__What is expected__: Search each line below for "infty", then return the lines where it appears.

Source texts of formatted documents:
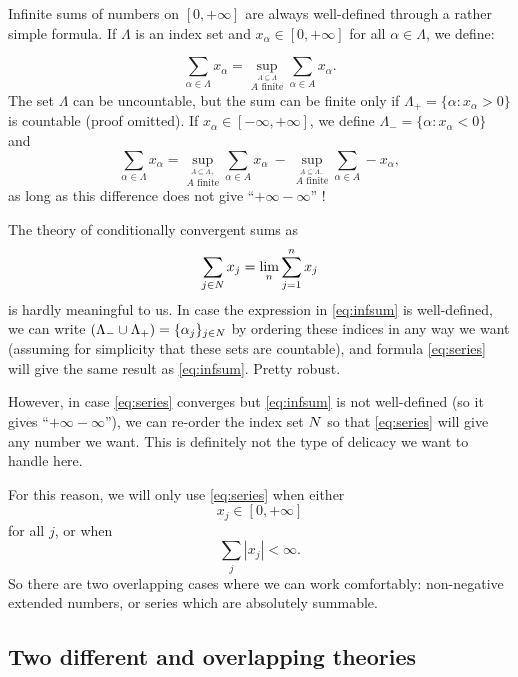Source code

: \documentclass[
]{book}
\theoremstyle{definition}
\theoremstyle{remark}
\let\mathbb\relax %
\newcommand{\N}{\mathbb{N}}
\begin{document}
Infinite sums of numbers on \([0,+\infty]\) are always well-defined
through a rather simple formula. If \(\Lambda\) is an index set and
\(x_\alpha \in [0,+\infty]\) for all \(\alpha \in \Lambda\), we define:

\[\nonumber
\sum_{\alpha \in \Lambda} x_\alpha = \sup_{\stackrel{A \subseteq \Lambda}{A \text{ finite}}} \sum_{\alpha \in A} x_\alpha
.\] The set \(\Lambda\) can be uncountable, but the sum can be finite only
if \(\Lambda_+ = \{\alpha:x_\alpha>0\}\) is countable (proof omitted). If
\(x_\alpha \in [-\infty,+\infty]\), we define
\(\Lambda_- = \{\alpha:x_\alpha<0\}\) and
\begin{equation}
\sum_{\alpha \in \Lambda} x_\alpha =
\sup_{\stackrel{A \subseteq \Lambda_+}{A \text{ finite}}} \sum_{\alpha \in A} x_\alpha
\
-
\
\sup_{\stackrel{A \subseteq \Lambda_-}{A \text{ finite}}} \sum_{\alpha \in A} -x_\alpha
,
\label{eq:infsum}
\end{equation}
as long as this difference does not give ``\(+\infty-\infty\)'' !

The theory of conditionally convergent sums as
\begin{equation}
\sum_{j \in \N} x_j
=
\lim_n
\sum_{j = 1}^n x_j
\label{eq:series}
\end{equation}
is hardly meaningful to us. In case the expression
in \eqref{eq:infsum} is well-defined, we can write
\((\Lambda_- \cup \Lambda_+) = \{\alpha_j\}_{j\in\N}\) by ordering these
indices in any way we want (assuming for simplicity that these sets are
countable), and formula \eqref{eq:series} will give the same result
as \eqref{eq:infsum}. Pretty robust.

However, in case \eqref{eq:series} converges
but \eqref{eq:infsum} is not well-defined (so it gives
``\(+\infty-\infty\)''), we can re-order the index set \(\N\) so
that \eqref{eq:series} will give any number we want. This is definitely
not the type of delicacy we want to handle here.

For this reason, we will only
use \eqref{eq:series} when either \[x_j \in [0,+\infty]\] for all \(j\),
or when \[\sum_j |x_j| < \infty .\] So there are two overlapping cases
where we can work comfortably: non-negative extended numbers, or series
which are absolutely summable.

\hypertarget{two-different-and-overlapping-theories}{%
\subsection{Two different and overlapping theories}\label{two-different-and-overlapping-theories}}
\end{document}
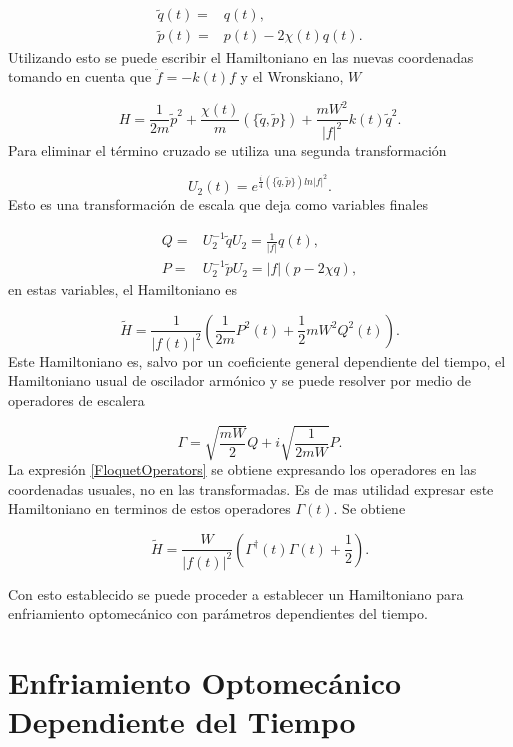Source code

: \documentclass[10pt,a4paper]{report}
\begin{document}
\begin{align}
\tilde{q}(t)=&q(t),\\
\tilde{p}(t)=&p(t)-2\chi(t)q(t).
\end{align}Utilizando esto se puede escribir el Hamiltoniano en las nuevas coordenadas tomando en cuenta que $\ddot{f}= -k(t)f$ y el Wronskiano, $W$

\begin{equation}
 H = \frac{1}{2m}\tilde{p}^2 + \frac{\chi(t)}{m}(\{\tilde{q},\tilde{p}\}) + \frac{mW^2}{|f|^2}k(t)\tilde{q}^2.
\end{equation}Para eliminar el término cruzado se utiliza una segunda transformación

\begin{equation}
U_2(t)=e^{\frac{i}{4}(\{\tilde{q},\tilde{p}\})ln|f|^2}.
\end{equation}Esto es una transformación de escala que deja como variables finales

\begin{align}
Q=&U_2^{-1}\tilde{q}U_2 =\frac{1}{|f|}q(t),\\
P=&U_2^{-1}\tilde{p}U_2 = |f|(p-2\chi q), 
\end{align} en estas variables, el Hamiltoniano es

\begin{equation}\label{QTDHO}
\tilde{H} = \frac{1}{|f(t)|^2}(\frac{1}{2m}P^2(t)+\frac{1}{2}mW^2Q^2(t)).
\end{equation}Este Hamiltoniano es, salvo por un coeficiente general dependiente del tiempo, el Hamiltoniano usual de oscilador armónico y se puede resolver por medio de operadores de escalera

\begin{equation}
\Gamma = \sqrt{\frac{mW}{2}}Q + i \sqrt{\frac{1}{2mW}}P.
\end{equation} La expresión \eqref{FloquetOperators} se obtiene expresando los operadores en las coordenadas usuales, no en las transformadas. Es de mas utilidad expresar este Hamiltoniano en terminos de estos operadores $\Gamma(t)$. Se obtiene

\begin{equation}
\tilde{H} = \frac{W}{|f(t)|^2}(\Gamma^\dagger(t)\Gamma(t) + \frac{1}{2}).
\end{equation}

Con esto establecido se puede proceder a establecer un Hamiltoniano para enfriamiento optomecánico con parámetros dependientes del tiempo.

\chapter{Enfriamiento Optomecánico Dependiente del Tiempo}
\end{document}
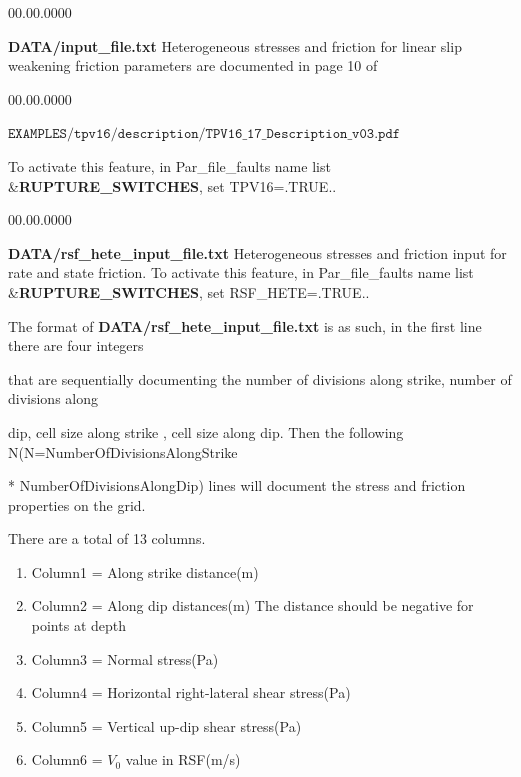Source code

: \begin{lyxlist}{00.00.0000}
\item [{\textbf{DATA/input\_file.txt}}] Heterogeneous stresses and friction for
linear slip weakening friction
parameters are documented in page 10 of

\begin{lyxlist}{00.00.0000}
\item [{$\mathtt{EXAMPLES/tpv16/description/TPV16\_17\_Description\_v03.pdf}$}]~
\end{lyxlist}

To activate this feature, in Par\_file\_faults name list \&\textbf{RUPTURE\_SWITCHES}, set TPV16=.TRUE..

\end{lyxlist}
\begin{lyxlist}{00.00.0000}
\item [{\textbf{DATA/rsf\_hete\_input\_file.txt}}]  Heterogeneous stresses and friction input for
  rate and state friction.
To activate this feature, in Par\_file\_faults name list \&\textbf{RUPTURE\_SWITCHES}, set RSF\_HETE=.TRUE..

  The format of  {\textbf{DATA/rsf\_hete\_input\_file.txt}} is as such, in the first line there are four integers

  that are sequentially documenting the number of divisions along strike, number of divisions along

  dip, cell size along strike , cell size along dip. Then the following N(N=NumberOfDivisionsAlongStrike

  * NumberOfDivisionsAlongDip) lines will document the stress and friction properties on the grid.

  There are a total of 13 columns.
  \begin{enumerate}
  \item{Column1} = Along strike distance(m)

  \item{Column2} = Along dip distances(m) The distance should be negative for points at depth

  \item{Column3} = Normal stress(Pa)

  \item{Column4} = Horizontal right-lateral shear stress(Pa)

  \item{Column5} = Vertical up-dip shear stress(Pa)

  \item{Column6} = $V_0$ value in RSF(m/s)


\end{enumerate}
\end{lyxlist}
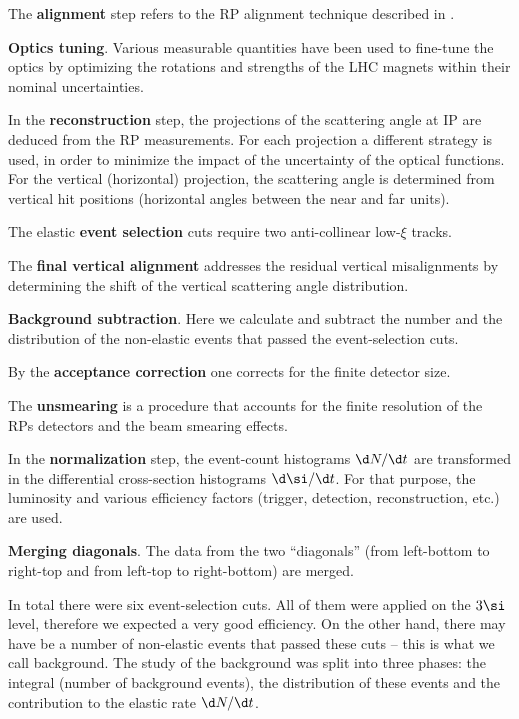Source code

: \> The {\bf alignment} step refers to the RP alignment technique described in .

\> {\bf Optics tuning}. Various measurable quantities have been used to fine-tune the optics by optimizing the rotations and strengths of the LHC magnets within their nominal uncertainties.

\> In the {\bf reconstruction} step, the projections of the scattering angle at IP are deduced from the RP measurements. For each projection a different strategy is used, in order to minimize the impact of the uncertainty of the optical functions. For the vertical (horizontal) projection, the scattering angle is determined from vertical hit positions (horizontal angles between the near and far units).

\> The elastic {\bf event selection} cuts require two anti-collinear low-$\xi$ tracks.

\> The {\bf final vertical alignment} addresses the residual vertical misalignments by determining the shift of the vertical scattering angle distribution.

\> {\bf Background subtraction}. Here we calculate and subtract the number and the distribution of the non-elastic events that passed the event-selection cuts.

\> By the {\bf acceptance correction} one corrects for the finite detector size.

\> The {\bf unsmearing} is a procedure that accounts for the finite resolution of the RPs detectors and the beam smearing effects.

\> In the {\bf normalization} step, the event-count histograms $\d N/\d t$ are transformed in the differential cross-section histograms $\d\si/\d t$. For that purpose, the luminosity and various efficiency factors (trigger, detection, reconstruction, etc.) are used.

\> {\bf Merging diagonals}. The data from the two ``diagonals'' (from left-bottom to right-top and from left-top to right-bottom) are merged.

\vskip1mm

In total there were six event-selection cuts. All of them were applied on the $3\si$ level, therefore we expected a very good efficiency. On the other hand, there may have be a number of non-elastic events that passed these cuts -- this is what we call background. The study of the background was split into three phases: the integral (number of background events), the distribution of these events and the contribution to the elastic rate $\d N/\d t$.

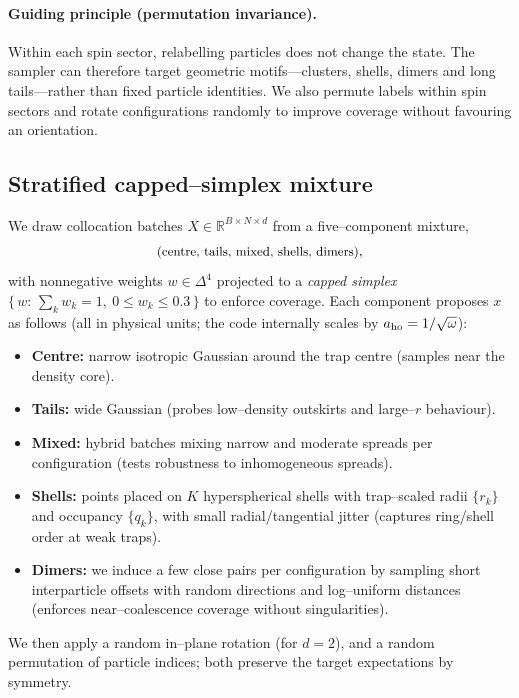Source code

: \paragraph{Guiding principle (permutation invariance).}
Within each spin sector, relabelling particles does not change the state. The sampler can
therefore target geometric motifs---clusters, shells, dimers and long tails---rather than
fixed particle identities. We also permute labels within spin sectors and rotate configurations
randomly to improve coverage without favouring an orientation.

\subsection{Stratified capped–simplex mixture}
We draw collocation batches $X\in\mathbb{R}^{B\times N\times d}$ from a five–component mixture,
\[
\text{\small(centre, tails, mixed, shells, dimers)},
\]
with nonnegative weights $w\in\Delta^4$ projected to a \emph{capped simplex} $\{\,w:\, \sum_k w_k=1,\ 0\le w_k\le 0.3\,\}$ to enforce coverage.
Each component proposes $x$ as follows (all in physical units; the code internally scales by $a_{\rm ho}=1/\sqrt{\omega}$):
\begin{itemize}
  \item \textbf{Centre:} narrow isotropic Gaussian around the trap centre (samples near the density core).
  \item \textbf{Tails:} wide Gaussian (probes low–density outskirts and large–$r$ behaviour).
  \item \textbf{Mixed:} hybrid batches mixing narrow and moderate spreads per configuration (tests robustness to inhomogeneous spreads).
  \item \textbf{Shells:} points placed on $K$ hyperspherical shells with trap–scaled radii $\{r_k\}$ and occupancy $\{q_k\}$, with small radial/tangential jitter (captures ring/shell order at weak traps).
  \item \textbf{Dimers:} we induce a few close pairs per configuration by sampling short interparticle offsets with random directions and log–uniform distances (enforces near–coalescence coverage without singularities).
\end{itemize}
We then apply a random in–plane rotation (for $d=2$), and a random permutation of particle indices; both preserve the target expectations by symmetry.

__Result of this task__:
Infinite sums of numbers on \([0,+\infty]\) are always well-defined
\(x_\alpha \in [0,+\infty]\) for all \(\alpha \in \Lambda\), we define:
\(x_\alpha \in [-\infty,+\infty]\), we define
as long as this difference does not give ``\(+\infty-\infty\)'' !
``\(+\infty-\infty\)''), we can re-order the index set \(\N\) so
use \eqref{eq:series} when either \[x_j \in [0,+\infty]\] for all \(j\),
or when \[\sum_j |x_j| < \infty .\] So there are two overlapping cases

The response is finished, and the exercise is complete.